While it may sound cynical at first, a big question is whether or not digital rights will ever make it to the negotiation table. The current Canadian Liberal government already has a history of being, at best, ambivalent towards the concept of digital rights. During the contentious Comprehensive Economic and Trade Agreement (CETA) negotiations, the Liberal government seemed to all but support the provisions that cracked down on digital rights. Curiously, at the last second, the government swerved away from the concrete pillar and chose not to implement the copyright provisions found in the agreement. While this doesn’t prevent the laws from wafting into the Canadian lawbooks, the move does, at least, delay their implementation.

For its part, Mexico currently has the longest copyright term in the world. Given the Trump administrations war on the Mexican government including building a wall, it would be understandable if the government has much bigger concerns to worry about during these re-negotiations.
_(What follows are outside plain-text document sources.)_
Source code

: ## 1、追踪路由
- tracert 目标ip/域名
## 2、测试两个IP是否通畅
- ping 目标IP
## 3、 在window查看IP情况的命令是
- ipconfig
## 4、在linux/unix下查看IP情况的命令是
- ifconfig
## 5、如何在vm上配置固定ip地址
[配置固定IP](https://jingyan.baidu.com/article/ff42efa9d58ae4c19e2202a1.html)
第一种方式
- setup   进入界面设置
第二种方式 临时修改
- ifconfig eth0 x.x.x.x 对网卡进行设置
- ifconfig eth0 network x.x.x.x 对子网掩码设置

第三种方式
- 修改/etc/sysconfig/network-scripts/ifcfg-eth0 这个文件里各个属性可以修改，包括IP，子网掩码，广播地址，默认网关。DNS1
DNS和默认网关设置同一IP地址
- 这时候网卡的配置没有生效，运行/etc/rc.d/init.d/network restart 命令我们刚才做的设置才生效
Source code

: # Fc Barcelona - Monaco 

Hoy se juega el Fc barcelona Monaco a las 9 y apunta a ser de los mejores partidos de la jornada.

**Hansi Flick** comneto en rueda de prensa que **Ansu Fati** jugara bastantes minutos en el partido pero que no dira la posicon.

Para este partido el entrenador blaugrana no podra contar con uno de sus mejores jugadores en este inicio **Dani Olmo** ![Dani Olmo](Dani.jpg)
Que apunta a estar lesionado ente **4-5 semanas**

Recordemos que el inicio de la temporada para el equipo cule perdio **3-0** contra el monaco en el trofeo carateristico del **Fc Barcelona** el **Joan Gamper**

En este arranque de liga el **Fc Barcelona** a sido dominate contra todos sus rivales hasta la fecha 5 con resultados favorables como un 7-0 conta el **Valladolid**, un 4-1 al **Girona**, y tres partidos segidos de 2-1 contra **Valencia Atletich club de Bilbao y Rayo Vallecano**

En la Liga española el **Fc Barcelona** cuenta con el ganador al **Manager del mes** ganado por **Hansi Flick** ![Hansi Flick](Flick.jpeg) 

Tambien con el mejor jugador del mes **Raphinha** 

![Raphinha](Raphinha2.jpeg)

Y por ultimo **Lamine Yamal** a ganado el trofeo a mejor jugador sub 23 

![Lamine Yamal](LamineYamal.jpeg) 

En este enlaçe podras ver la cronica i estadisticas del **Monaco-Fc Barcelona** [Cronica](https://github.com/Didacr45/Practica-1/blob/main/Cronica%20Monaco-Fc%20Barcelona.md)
So, it’s really hard to say if digital rights will ever make it onto the table. It would be nice to be pleasantly surprised, but the situation isn’t very good for the time being.

The Advantage of NAFTA Over Other Trade Agreements

If there is a silver lining anywhere to be found, it is that transparency is better than other trade agreements in the past. Others, such as the Trans-Pacific Partnership (TPP) agreement, CETA, and the Trans-Atlantic Trade and Investment Partnership (TTIP) are held largely in secret. There was no consultation period. The positions of varying countries were held in secret. The negotiating text was held in secrecy. In fact, the only way anyone knew anything at all about these agreements was through leaks thanks to various organizations like Wikileaks, KEIOnline, and Greenpeace.

In this agreement, you can see the positions of the multi-national corporations and their respective organizations. Consumer rights organizations can participate in the negotiation process. It’s plain as day when the government ignore the advocacy groups in favour of corporate interests. In addition, you can see it plain as day who the governments represent in the end.

NAFTA’s Next Steps

So, the question is, what’s next for NAFTA? If this recent Reuters article is anything to go by, it appears that the messy business of negotiation is the next step. Whether or not this will be transparent or held in secrecy is anyone’s guess at this point.

Right now, we have Trump who is all but declared war on civil rights and two other countries that we don’t even know if they have a position on digital rights. One possibility to keep in mind here is that if the worst copyright laws dreamed up make their way into NAFTA, it’s entirely possible that the implementation of those laws will get skipped. We’ve seen it before with CETA, so unless it is part of any new NAFTA implementation bill, that would be reason to fear that it’s almost all but over.

Another possibility is that NAFTA re-negotiations will break apart. After all, Trump has already threatened to teat up NAFTA in the first place, so if negotiations break apart, so to do the bad laws that could wind up being in there. Given the chaos that is the Trump administration, what happens next is anyone’s guess.